### [Information provided]
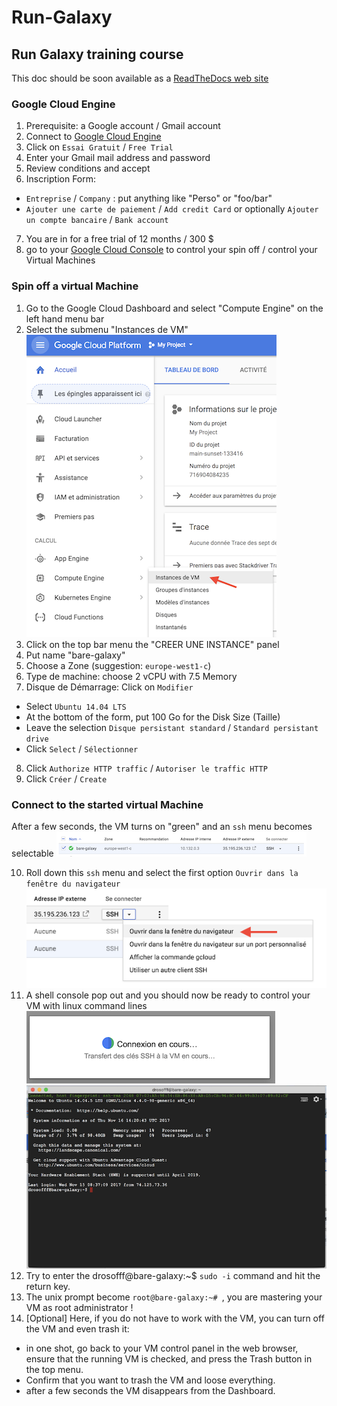 # Run-Galaxy
## Run Galaxy training course

This doc should be soon available as a [ReadTheDocs web site](https://artbio.github.io/Run-Galaxy/)


### Google Cloud Engine
1. Prerequisite: a Google account / Gmail account
2. Connect to [Google Cloud Engine](https://cloud.google.com/)
3. Click on `Essai Gratuit` / `Free Trial`
4. Enter your Gmail mail address and password
5. Review conditions and accept
6. Inscription Form:
  - `Entreprise` / `Company` : put anything like "Perso" or "foo/bar"
  - `Ajouter une carte de paiement` / `Add credit Card` or optionally `Ajouter un compte bancaire` / `Bank account`
7. You are in for a free trial of 12 months / 300 $
8. go to your [Google Cloud Console](https://console.cloud.google.com/home/dashboard) to control your spin off / control your Virtual Machines

### Spin off a virtual Machine
1. Go to the Google Cloud Dashboard and select "Compute Engine" on the left hand menu bar
2. Select the submenu "Instances de VM"
![Créer une instance](docs/images/IntancesVM.png)
3. Click on the top bar menu the "CREER UNE INSTANCE" panel
4. Put name "bare-galaxy"
5. Choose a Zone (suggestion: `europe-west1-c`)
6. Type de machine: choose 2 vCPU with 7.5 Memory
7. Disque de Démarrage: Click on `Modifier`
  - Select `Ubuntu 14.04 LTS`
  - At the bottom of the form, put 100 Go for the Disk Size (Taille)
  - Leave the selection `Disque persistant standard` / `Standard persistant drive`
  - Click `Select` / `Sélectionner`
8. Click `Authorize HTTP traffic` / `Autoriser le traffic HTTP`
9. Click `Créer` / `Create`

### Connect to the started virtual Machine
After a few seconds, the VM turns on "green" and an `ssh` menu becomes selectable
![Running instance](docs/images/Running_instance.png)

10. Roll down this `ssh` menu and select the first option `Ouvrir dans la fenêtre du navigateur`
![Select ssh session in browser](docs/images/Select_ssh_option.png)
11. A shell console pop out and you should now be ready to control your VM with linux command lines
![OpenningSSH](docs/images/OpeningSSHconnection.png)
![OpenningSSH](docs/images/SSHConsole.png)
12. Try to enter the drosofff@bare-galaxy:~$ `sudo -i` command and hit the return key.
13. The unix prompt become `root@bare-galaxy:~# `, you are mastering your VM as root administrator !
14. [Optional] Here, if you do not have to work with the VM, you can turn off the VM and even trash it:
  - in one shot, go back to your VM control panel in the web browser, ensure that the running VM is checked, and press the Trash button in the top menu.
  - Confirm that you want to trash the VM and loose everything.
  - after a few seconds the VM disappears from the Dashboard.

### [Task brief]
An exact copy of the listing is needed, minus its pictures.

### [Result]
 # Run-Galaxy
## Run Galaxy training course

This doc should be soon available as a [ReadTheDocs web site](https://artbio.github.io/Run-Galaxy/)


### Google Cloud Engine
1. Prerequisite: a Google account / Gmail account
2. Connect to [Google Cloud Engine](https://cloud.google.com/)
3. Click on `Essai Gratuit` / `Free Trial`
4. Enter your Gmail mail address and password
5. Review conditions and accept
6. Inscription Form:
  - `Entreprise` / `Company` : put anything like "Perso" or "foo/bar"
  - `Ajouter une carte de paiement` / `Add credit Card` or optionally `Ajouter un compte bancaire` / `Bank account`
7. You are in for a free trial of 12 months / 300 $
8. go to your [Google Cloud Console](https://console.cloud.google.com/home/dashboard) to control your spin off / control your Virtual Machines

### Spin off a virtual Machine
1. Go to the Google Cloud Dashboard and select "Compute Engine" on the left hand menu bar
2. Select the submenu "Instances de VM"
![Créer une instance](docs/images/IntancesVM.png)
3. Click on the top bar menu the "CREER UNE INSTANCE" panel
4. Put name "bare-galaxy"
5. Choose a Zone (suggestion: `europe-west1-c`)
6. Type de machine: choose 2 vCPU with 7.5 Memory
7. Disque de Démarrage: Click on `Modifier`
  - Select `Ubuntu 14.04 LTS`
  - At the bottom of the form, put 100 Go for the Disk Size (Taille)
  - Leave the selection `Disque persistant standard` / `Standard persistant drive`
  - Click `Select` / `Sélectionner`
8. Click `Authorize HTTP traffic` / `Autoriser le traffic HTTP`
9. Click `Créer` / `Create`

### Connect to the started virtual Machine
After a few seconds, the VM turns on "green" and an `ssh` menu becomes selectable
![Running instance](docs/images/Running_instance.png)

10. Roll down this `ssh` menu and select the first option `Ouvrir dans la fenêtre du navigateur`
![Select ssh session in browser](docs/images/Select_ssh_option.png)
11. A shell console pop out and you should now be ready to control your VM with linux command lines
![OpenningSSH](docs/images/OpeningSSHconnection.png)
![OpenningSSH](docs/images/SSHConsole.png)
12. Try to enter the drosofff@bare-galaxy:~$ `sudo -i` command and hit the return key.
13. The unix prompt become `root@bare-galaxy:~# `, you are mastering your VM as root administrator !
14. [Optional] Here, if you do not have to work with the VM, you can turn off the VM and even trash it:
  - in one shot, go back to your VM control panel in the web browser, ensure that the running VM is checked, and press the Trash button in the top menu.
  - Confirm that you want to trash the VM and loose everything.
  - after a few seconds the VM disappears from the Dashboard.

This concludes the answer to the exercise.